Christian rappers, who once presented themselves as squeaky clean alternatives to their secular peers, are increasingly spinning graphic tales of urban life, with little aroma of church sanctimony. Corey Red and Precise, a New York duo that performed at Aftershock, rhymed about their pasts as drug dealers, lacing their rhymes with sexual frankness and references to gunplay. Strutting the stage in a do-rag and football jersey, Corey Red rapped, "I put the heat to your knot," pointing a finger to his head like a gun, even as he talked about being saved.
For churches, making peace with hip hop is a matter of survival, said Ralph Watkins, who teaches African-American culture and religion at Augusta State University in Georgia. "Mainline churches have identified hip hop culture as an enemy, and that's their problem," he said. "If you walked in to 90 percent of your mainline churches who have not embraced this culture, you're going to find an absence of young people."
In Jesus Walks, Kanye West cites a comparable unwillingness on the part of the rap business to address matters of faith. He rhymes, "They say you can rap about anything except for Jesus/ That means guns, sex, lies, videotapes/ But if I talk about God, my record won't get played, huh?"

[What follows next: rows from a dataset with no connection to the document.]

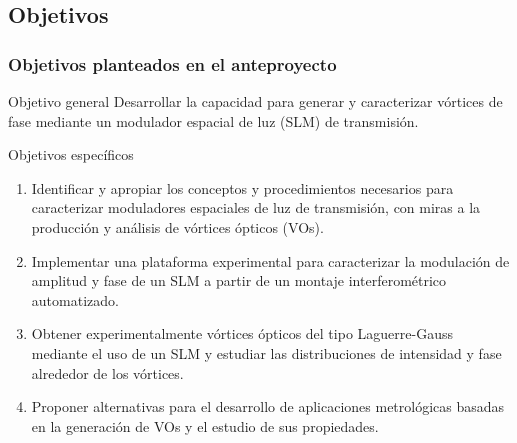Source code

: \documentclass[xcolor=table,serif]{beamer}
\newif\ifplacelogo %
\begin{document}
\placelogotrue

\subsection{Objetivos}
\begin{frame}
  \frametitle{Objetivos planteados en el anteproyecto}
  \begin{block}{Objetivo general}
    Desarrollar la capacidad para generar y caracterizar vórtices de fase
    mediante un modulador espacial de luz (SLM) de transmisión. 
  \end{block}
  \begin{block}{Objetivos espec\'ificos}
    \small
    \begin{enumerate}
	\item Identificar y apropiar los conceptos y
                  procedimientos necesarios para caracterizar
                  moduladores espaciales de luz de transmisión, con
                  miras a la producción y análisis de vórtices
                  ópticos (VOs). 
        \item Implementar una plataforma experimental para
                  caracterizar la modulación de amplitud y fase de un
                  SLM a partir de un montaje interferométrico
                  automatizado. 
         \item Obtener experimentalmente vórtices ópticos del
                  tipo Laguerre-Gauss mediante el uso de un SLM y
                  estudiar las distribuciones de intensidad y fase
                  alrededor de los vórtices. 
         \item Proponer alternativas para el desarrollo de
                  aplicaciones metrológicas basadas en la generación
                  de VOs y el estudio de sus propiedades.
       \end{enumerate}
     \end{block}
   \end{frame}
\end{document}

West, the son of a Christian marriage counselor, said that when his father heard the song, he said, "`Maybe you missed your calling.' I said, `No, maybe this is my calling.' I reach more people than any one pastor can."
Church resistance
The resistance that many churches have shown to hip hop culture resembles previous battles over gospel music or drums in church, said Alton Pollard III, the director of black church studies at the Candler School of Theology at Emory University in Atlanta.
"This is just the latest version" of the battle, he said. "It's about the continuing need for new expressions of what it means to be human, and the church oftentimes is not able to keep up, whether we're talking about jazz, the blues, soul or gospel music."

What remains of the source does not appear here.